=== The task ===
Which lines in the records below mention the word "itsvg"? Copy each one out.
Top of Data for this exercise
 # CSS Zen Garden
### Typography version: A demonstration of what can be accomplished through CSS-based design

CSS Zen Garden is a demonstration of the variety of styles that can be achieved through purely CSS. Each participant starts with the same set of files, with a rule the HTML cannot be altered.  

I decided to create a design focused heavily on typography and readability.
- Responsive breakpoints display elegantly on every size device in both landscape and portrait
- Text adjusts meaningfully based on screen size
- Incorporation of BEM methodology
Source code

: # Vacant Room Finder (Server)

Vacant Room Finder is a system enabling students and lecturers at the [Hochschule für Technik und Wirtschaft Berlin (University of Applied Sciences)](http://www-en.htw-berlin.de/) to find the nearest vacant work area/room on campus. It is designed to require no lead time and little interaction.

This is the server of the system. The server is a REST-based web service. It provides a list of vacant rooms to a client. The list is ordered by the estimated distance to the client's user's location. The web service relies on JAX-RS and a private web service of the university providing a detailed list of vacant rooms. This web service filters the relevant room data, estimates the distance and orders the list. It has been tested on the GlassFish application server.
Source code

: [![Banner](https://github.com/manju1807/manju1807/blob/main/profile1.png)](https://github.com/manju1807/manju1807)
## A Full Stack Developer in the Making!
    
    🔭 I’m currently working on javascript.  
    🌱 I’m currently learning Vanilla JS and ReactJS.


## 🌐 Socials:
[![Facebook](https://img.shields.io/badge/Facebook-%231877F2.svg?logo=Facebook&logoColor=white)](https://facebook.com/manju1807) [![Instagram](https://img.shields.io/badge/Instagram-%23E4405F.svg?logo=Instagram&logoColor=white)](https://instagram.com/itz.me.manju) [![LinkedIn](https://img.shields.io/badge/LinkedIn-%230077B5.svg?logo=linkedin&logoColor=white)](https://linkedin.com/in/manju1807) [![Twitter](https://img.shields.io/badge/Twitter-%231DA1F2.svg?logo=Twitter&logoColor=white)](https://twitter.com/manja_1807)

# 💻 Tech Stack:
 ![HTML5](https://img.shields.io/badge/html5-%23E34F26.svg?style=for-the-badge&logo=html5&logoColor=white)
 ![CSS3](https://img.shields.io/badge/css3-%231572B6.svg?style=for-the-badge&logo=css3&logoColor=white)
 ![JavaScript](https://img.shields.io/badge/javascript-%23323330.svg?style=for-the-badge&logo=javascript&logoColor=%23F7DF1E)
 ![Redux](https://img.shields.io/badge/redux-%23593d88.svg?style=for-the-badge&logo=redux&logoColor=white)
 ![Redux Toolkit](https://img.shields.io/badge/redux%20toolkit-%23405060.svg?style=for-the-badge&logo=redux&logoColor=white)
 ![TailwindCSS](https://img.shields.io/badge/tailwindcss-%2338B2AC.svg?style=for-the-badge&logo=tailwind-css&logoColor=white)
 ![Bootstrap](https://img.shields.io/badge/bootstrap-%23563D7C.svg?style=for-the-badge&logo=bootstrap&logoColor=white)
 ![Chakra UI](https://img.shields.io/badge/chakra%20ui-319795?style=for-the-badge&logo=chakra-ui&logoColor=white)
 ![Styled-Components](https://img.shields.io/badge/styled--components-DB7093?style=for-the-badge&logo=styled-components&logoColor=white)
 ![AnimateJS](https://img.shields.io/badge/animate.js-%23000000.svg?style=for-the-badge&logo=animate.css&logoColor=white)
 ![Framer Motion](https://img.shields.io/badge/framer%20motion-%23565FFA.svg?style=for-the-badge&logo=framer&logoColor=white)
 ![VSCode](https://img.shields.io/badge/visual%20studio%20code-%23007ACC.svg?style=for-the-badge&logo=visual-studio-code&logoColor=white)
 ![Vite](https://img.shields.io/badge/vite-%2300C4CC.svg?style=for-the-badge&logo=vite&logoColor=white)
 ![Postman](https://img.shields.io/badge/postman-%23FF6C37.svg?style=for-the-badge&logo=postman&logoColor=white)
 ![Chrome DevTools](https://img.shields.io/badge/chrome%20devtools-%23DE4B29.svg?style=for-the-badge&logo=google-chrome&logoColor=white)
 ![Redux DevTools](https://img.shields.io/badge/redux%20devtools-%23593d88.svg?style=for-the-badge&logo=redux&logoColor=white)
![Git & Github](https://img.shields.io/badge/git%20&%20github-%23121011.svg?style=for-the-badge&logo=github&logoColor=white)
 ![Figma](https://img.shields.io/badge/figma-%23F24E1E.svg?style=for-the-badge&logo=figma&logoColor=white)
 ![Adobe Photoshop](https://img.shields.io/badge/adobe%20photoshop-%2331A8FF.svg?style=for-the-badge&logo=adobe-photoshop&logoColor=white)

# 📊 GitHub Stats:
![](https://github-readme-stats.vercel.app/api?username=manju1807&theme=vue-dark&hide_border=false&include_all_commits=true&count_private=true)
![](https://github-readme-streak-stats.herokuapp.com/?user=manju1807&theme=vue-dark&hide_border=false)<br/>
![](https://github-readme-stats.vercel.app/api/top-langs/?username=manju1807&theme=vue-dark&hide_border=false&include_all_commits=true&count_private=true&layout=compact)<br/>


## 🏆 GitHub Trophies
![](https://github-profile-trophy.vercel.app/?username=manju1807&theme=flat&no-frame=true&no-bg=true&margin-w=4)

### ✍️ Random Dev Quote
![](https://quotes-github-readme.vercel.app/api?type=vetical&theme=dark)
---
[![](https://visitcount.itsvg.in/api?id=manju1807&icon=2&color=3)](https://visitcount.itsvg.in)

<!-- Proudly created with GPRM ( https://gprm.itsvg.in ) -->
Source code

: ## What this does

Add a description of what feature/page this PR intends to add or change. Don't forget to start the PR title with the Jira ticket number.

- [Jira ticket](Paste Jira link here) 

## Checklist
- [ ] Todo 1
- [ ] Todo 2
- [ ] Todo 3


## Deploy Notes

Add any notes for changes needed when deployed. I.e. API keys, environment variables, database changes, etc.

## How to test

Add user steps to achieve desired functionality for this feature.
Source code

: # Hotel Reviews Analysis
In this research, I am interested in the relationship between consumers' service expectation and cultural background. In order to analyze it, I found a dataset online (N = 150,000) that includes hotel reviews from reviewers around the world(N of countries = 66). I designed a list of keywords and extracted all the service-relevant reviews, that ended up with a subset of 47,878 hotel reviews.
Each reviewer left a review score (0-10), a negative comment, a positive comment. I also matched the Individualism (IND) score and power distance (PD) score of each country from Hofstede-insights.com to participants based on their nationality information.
Bottom of Data for this exercise
=== Response to this exercise ===
[![](https://visitcount.itsvg.in/api?id=manju1807&icon=2&color=3)](https://visitcount.itsvg.in)
<!-- Proudly created with GPRM ( https://gprm.itsvg.in ) -->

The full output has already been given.